I've worked with many future predictors though and it's absolutely horrible.
Always behind schedule, always seemingly off-task, and their code is a
nightmare to maintain.

Gotta admit, I'm a much greater fan of building stuff that works. If you need
a gizmo later, add it later.

------
jetskindo
I predicted the future all the time. The problem was I worked in a team, so
there were too many factors at play. When I was wrong, I could blame it on
others who didn't follow my structures to a T.

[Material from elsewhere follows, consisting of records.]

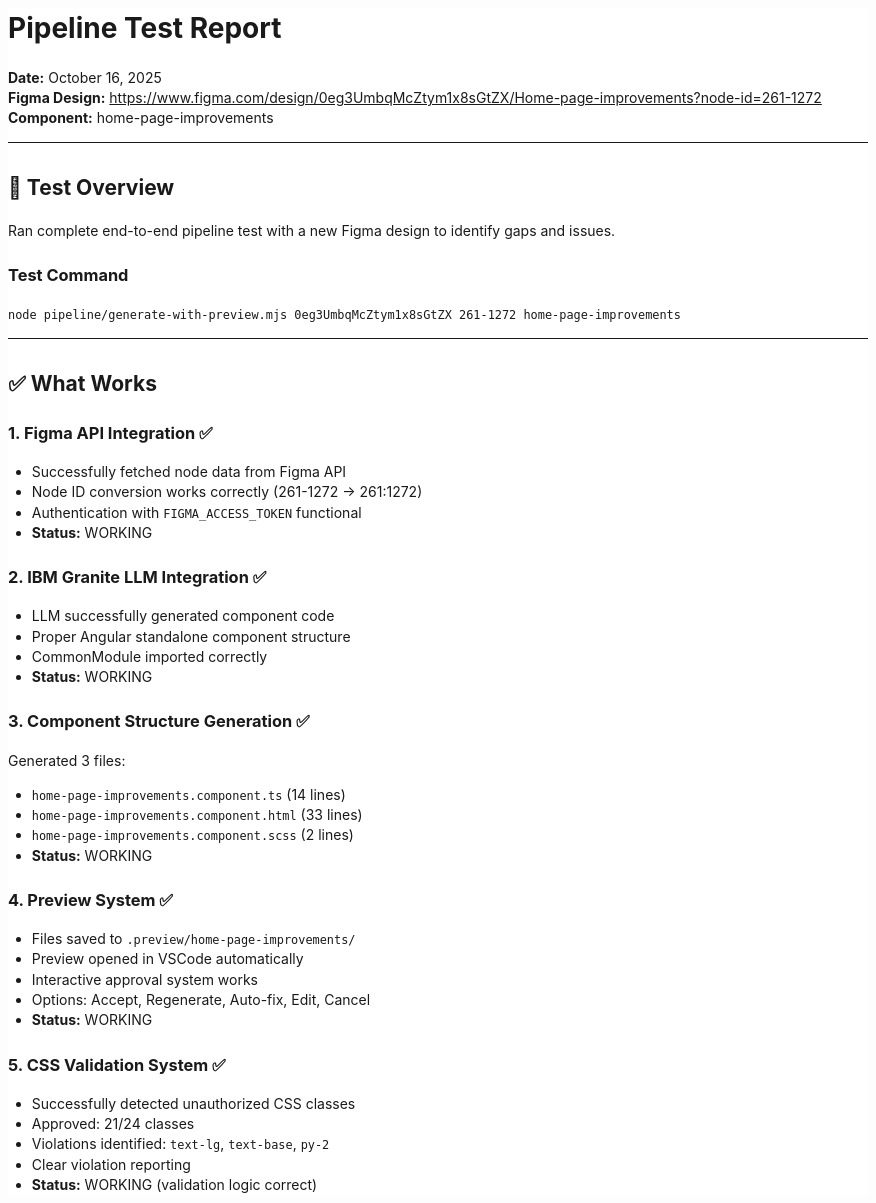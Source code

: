 # Pipeline Test Report
**Date:** October 16, 2025  
**Figma Design:** https://www.figma.com/design/0eg3UmbqMcZtym1x8sGtZX/Home-page-improvements?node-id=261-1272  
**Component:** home-page-improvements

---

## 🎯 Test Overview

Ran complete end-to-end pipeline test with a new Figma design to identify gaps and issues.

### Test Command
```bash
node pipeline/generate-with-preview.mjs 0eg3UmbqMcZtym1x8sGtZX 261-1272 home-page-improvements
```

---

## ✅ What Works

### 1. **Figma API Integration** ✅
- Successfully fetched node data from Figma API
- Node ID conversion works correctly (261-1272 → 261:1272)
- Authentication with `FIGMA_ACCESS_TOKEN` functional
- **Status:** WORKING

### 2. **IBM Granite LLM Integration** ✅
- LLM successfully generated component code
- Proper Angular standalone component structure
- CommonModule imported correctly
- **Status:** WORKING

### 3. **Component Structure Generation** ✅
Generated 3 files:
- `home-page-improvements.component.ts` (14 lines)
- `home-page-improvements.component.html` (33 lines)
- `home-page-improvements.component.scss` (2 lines)
- **Status:** WORKING

### 4. **Preview System** ✅
- Files saved to `.preview/home-page-improvements/`
- Preview opened in VSCode automatically
- Interactive approval system works
- Options: Accept, Regenerate, Auto-fix, Edit, Cancel
- **Status:** WORKING

### 5. **CSS Validation System** ✅
- Successfully detected unauthorized CSS classes
- Approved: 21/24 classes
- Violations identified: `text-lg`, `text-base`, `py-2`
- Clear violation reporting
- **Status:** WORKING (validation logic correct)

Then I was given the chance to work on a project on my own from scratch. It
was the most beautiful architecture I ever implemented. 30 deadline later, and
the stress of the real world, every single new feature was so hard to add
because they couldn't all be abstracted to just in case we used it more than
once.

Now I had no one to blame. Today, I hard code things and don't feel bad about
it because I know it doesn't matter until it matters. I can only imagine all
the time I would have saved if I had this mentality in the beginning.

------
j_baker
I think this is exactly the reason why you should make code generic enough to
be re-used. We have no idea what code is going to be re-used where, so it's
better to try to make sure it's easier to plug code into other unexpected
places.

Besides that, what the author proposes doesn't scale very well. If you're
working on a small codebase and you have a few classes that aren't as generic
as they could be, it's no big deal. But things get more complex when you have
a big codebase where bad design decisions can affect code in hundreds of
places.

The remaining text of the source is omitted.